--- START ---
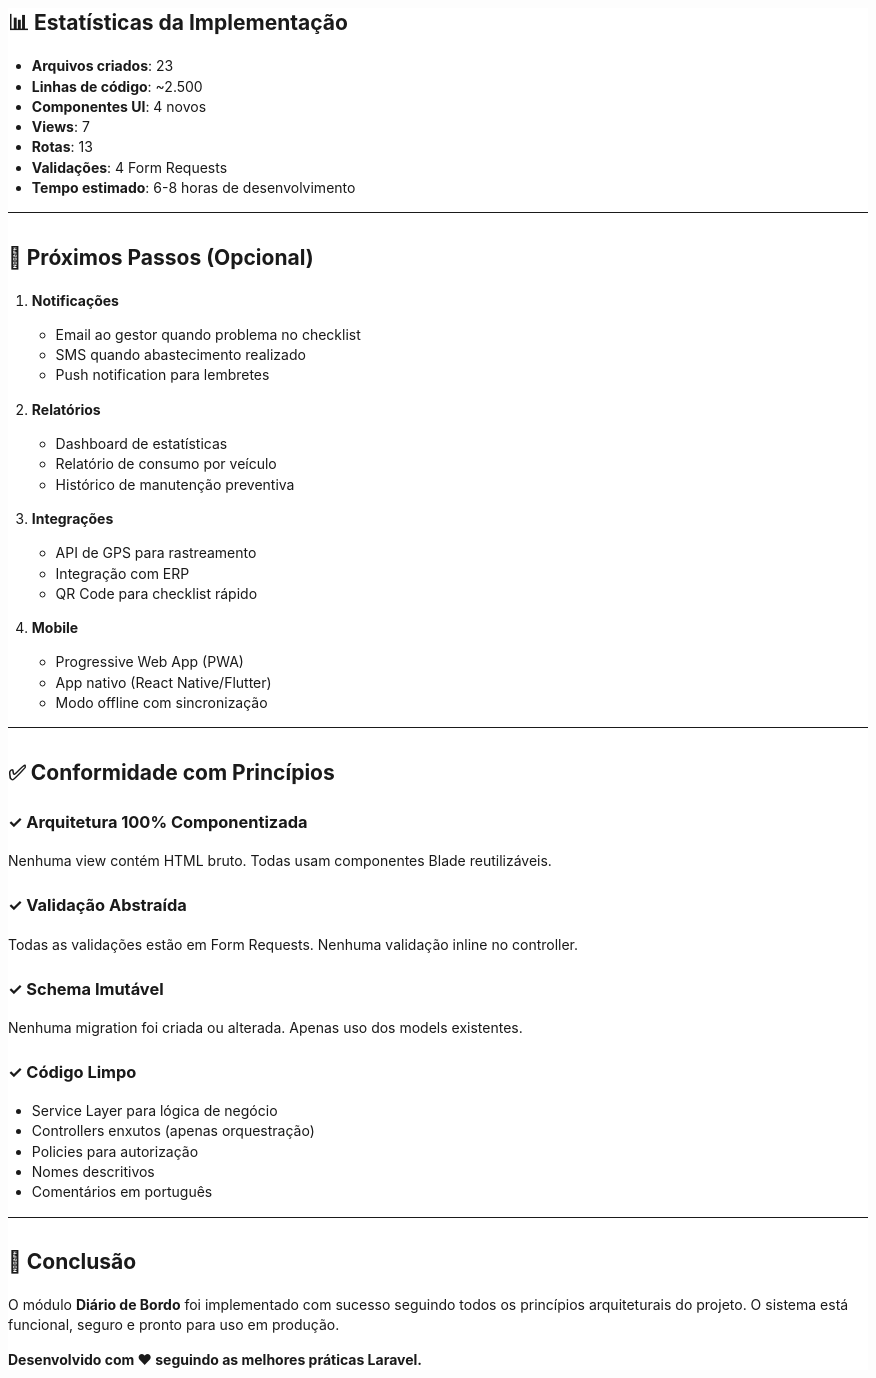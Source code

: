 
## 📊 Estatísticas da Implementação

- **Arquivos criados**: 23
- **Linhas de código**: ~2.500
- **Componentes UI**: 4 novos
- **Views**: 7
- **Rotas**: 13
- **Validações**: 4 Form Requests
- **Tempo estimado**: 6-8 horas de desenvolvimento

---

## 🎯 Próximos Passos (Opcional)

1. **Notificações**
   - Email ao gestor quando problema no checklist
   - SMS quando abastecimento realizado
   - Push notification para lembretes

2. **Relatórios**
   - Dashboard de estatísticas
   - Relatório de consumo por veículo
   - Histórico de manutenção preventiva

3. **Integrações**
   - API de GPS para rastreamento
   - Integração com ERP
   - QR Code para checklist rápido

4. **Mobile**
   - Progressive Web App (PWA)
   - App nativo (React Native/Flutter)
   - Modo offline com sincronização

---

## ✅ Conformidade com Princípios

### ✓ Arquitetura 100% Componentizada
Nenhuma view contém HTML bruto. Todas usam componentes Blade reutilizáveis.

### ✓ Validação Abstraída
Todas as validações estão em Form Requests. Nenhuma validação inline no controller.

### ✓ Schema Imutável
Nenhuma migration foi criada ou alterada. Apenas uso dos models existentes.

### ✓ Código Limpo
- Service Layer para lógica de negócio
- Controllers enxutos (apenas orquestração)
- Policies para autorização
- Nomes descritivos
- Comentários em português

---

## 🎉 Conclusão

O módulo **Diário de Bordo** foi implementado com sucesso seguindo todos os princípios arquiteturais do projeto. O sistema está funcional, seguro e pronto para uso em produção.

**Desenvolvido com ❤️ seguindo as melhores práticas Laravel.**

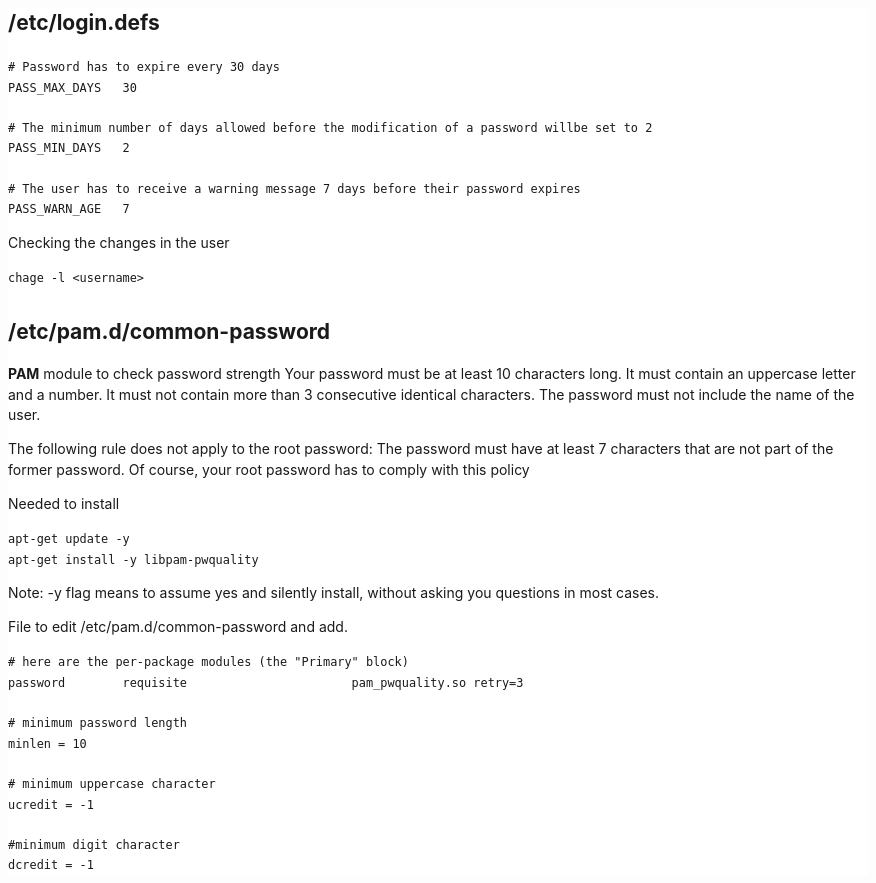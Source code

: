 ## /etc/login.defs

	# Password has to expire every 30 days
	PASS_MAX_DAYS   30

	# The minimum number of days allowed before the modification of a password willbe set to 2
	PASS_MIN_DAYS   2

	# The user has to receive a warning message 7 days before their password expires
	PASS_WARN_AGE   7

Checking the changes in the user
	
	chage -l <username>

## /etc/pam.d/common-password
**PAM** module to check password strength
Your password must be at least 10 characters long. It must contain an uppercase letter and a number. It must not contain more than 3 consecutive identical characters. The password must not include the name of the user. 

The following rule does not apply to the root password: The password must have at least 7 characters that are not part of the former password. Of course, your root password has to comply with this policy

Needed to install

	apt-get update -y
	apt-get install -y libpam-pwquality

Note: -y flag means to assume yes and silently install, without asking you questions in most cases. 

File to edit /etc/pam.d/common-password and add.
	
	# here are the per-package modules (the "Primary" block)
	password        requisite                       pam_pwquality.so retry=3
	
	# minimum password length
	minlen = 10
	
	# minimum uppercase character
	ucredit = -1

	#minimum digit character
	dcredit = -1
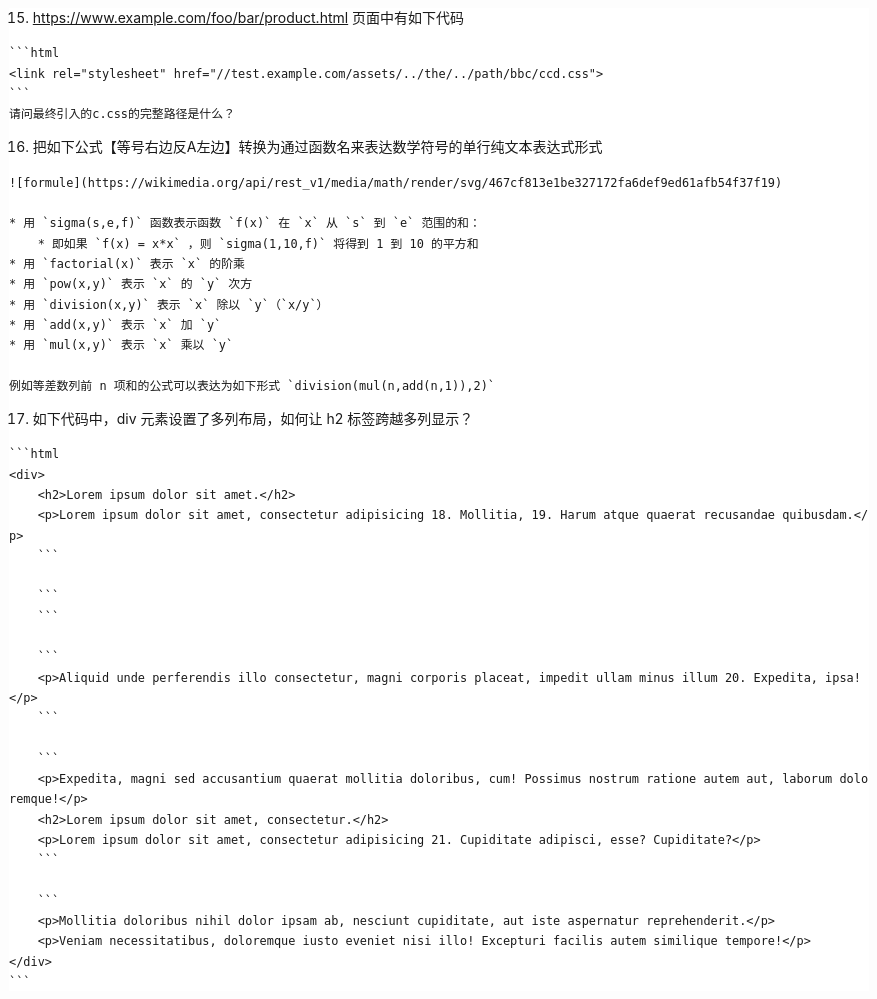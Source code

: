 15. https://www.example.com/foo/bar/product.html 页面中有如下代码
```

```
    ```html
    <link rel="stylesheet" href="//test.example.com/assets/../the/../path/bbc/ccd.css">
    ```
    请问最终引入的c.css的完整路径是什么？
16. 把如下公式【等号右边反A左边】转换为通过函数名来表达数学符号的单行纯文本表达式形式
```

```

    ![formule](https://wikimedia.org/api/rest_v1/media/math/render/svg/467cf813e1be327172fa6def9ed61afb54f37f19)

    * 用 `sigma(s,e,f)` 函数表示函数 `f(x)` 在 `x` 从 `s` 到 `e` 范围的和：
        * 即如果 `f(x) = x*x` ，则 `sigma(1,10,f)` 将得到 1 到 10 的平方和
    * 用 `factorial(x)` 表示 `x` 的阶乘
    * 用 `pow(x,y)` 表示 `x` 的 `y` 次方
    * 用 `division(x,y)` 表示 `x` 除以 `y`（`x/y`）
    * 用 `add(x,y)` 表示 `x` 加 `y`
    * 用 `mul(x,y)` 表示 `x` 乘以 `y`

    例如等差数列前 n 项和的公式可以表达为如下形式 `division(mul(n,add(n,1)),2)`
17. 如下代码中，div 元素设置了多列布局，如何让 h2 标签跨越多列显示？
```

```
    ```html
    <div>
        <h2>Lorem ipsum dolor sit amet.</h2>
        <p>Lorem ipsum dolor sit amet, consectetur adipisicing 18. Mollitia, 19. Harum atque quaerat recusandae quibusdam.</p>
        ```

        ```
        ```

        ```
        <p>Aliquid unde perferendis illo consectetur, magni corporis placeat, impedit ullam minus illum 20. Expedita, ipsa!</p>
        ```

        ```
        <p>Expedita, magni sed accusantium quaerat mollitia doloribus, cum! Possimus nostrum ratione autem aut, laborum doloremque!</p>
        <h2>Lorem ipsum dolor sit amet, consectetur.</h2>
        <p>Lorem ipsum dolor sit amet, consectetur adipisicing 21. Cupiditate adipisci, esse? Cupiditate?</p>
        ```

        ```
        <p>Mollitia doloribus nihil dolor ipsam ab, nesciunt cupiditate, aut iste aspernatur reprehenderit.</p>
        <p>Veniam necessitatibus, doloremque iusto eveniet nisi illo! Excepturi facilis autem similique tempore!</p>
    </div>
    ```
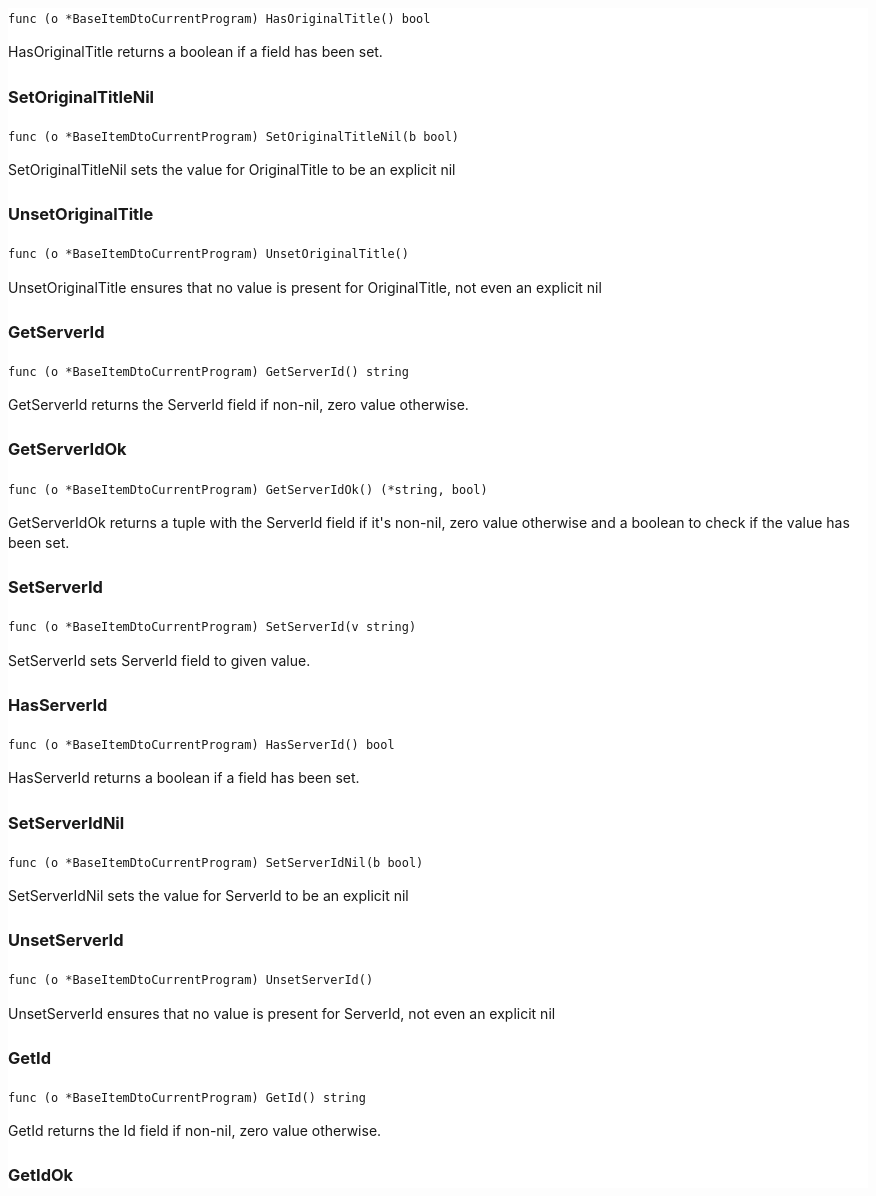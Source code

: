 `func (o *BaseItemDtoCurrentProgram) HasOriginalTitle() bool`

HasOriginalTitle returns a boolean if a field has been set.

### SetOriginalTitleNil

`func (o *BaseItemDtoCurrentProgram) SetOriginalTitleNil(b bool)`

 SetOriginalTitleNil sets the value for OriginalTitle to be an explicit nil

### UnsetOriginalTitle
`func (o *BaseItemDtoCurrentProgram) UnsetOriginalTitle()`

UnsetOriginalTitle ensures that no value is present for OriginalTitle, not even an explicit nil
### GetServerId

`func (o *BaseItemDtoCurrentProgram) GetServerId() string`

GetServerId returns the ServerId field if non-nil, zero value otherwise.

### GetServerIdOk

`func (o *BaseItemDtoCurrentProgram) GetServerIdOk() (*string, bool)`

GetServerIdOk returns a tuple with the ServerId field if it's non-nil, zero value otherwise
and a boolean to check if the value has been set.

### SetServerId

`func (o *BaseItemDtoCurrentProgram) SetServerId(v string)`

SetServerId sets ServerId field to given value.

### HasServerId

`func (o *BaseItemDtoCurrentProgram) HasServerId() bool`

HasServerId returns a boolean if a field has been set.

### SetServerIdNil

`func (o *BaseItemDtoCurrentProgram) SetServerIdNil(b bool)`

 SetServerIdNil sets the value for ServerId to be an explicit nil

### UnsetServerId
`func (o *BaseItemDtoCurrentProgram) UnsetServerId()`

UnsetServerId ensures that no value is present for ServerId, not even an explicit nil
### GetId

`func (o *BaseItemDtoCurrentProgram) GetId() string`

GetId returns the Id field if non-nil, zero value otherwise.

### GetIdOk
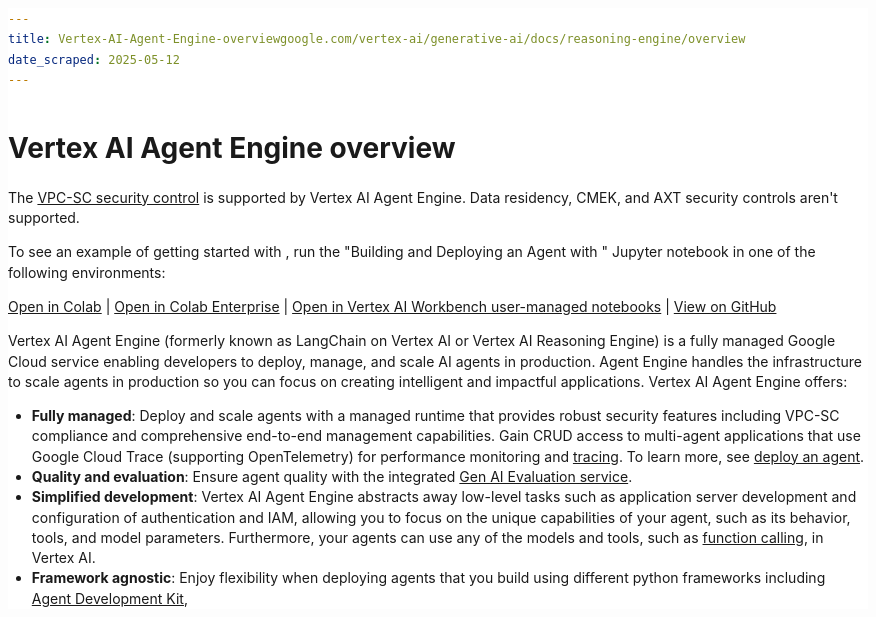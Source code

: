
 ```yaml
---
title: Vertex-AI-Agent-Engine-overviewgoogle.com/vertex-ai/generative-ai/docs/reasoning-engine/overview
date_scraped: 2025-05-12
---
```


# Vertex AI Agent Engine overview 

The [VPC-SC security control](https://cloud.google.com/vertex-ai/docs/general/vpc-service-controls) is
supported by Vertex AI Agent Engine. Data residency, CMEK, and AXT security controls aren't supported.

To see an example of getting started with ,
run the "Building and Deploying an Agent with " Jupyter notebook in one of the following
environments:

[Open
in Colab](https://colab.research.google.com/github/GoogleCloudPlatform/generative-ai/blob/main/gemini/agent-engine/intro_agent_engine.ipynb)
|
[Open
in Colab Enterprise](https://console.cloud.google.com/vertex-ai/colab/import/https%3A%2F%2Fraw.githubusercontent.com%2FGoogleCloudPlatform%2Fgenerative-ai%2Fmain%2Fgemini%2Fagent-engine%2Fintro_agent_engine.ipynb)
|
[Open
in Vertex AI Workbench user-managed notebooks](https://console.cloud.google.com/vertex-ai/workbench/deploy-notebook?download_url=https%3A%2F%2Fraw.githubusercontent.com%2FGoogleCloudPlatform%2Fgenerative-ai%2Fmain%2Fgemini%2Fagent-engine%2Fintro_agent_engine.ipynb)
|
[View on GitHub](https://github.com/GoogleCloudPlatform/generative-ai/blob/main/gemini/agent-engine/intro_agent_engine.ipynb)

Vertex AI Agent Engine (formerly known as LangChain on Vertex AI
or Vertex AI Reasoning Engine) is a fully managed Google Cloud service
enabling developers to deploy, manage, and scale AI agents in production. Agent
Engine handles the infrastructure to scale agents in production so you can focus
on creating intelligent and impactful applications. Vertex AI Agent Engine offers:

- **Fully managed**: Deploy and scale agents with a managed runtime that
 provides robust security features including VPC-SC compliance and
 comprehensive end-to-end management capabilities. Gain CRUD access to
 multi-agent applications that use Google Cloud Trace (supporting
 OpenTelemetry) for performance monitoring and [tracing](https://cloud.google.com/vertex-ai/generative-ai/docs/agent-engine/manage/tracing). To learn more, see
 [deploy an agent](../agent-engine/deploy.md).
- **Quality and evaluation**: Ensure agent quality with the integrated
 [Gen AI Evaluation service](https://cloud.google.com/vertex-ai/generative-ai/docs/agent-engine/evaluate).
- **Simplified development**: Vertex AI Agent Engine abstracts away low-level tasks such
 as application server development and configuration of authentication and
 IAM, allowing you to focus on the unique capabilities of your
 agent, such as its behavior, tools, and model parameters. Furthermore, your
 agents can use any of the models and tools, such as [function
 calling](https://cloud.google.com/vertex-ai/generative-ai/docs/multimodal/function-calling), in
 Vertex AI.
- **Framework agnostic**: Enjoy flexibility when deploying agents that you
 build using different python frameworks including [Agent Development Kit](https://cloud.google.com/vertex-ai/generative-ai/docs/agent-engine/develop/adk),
--- END ---
**PROBLEM DESCRIPTION:**
Please return every line in the data that includes the string "been".

**YOUR SOLUTION:**
HasOriginalTitle returns a boolean if a field has been set.
and a boolean to check if the value has been set.
HasServerId returns a boolean if a field has been set.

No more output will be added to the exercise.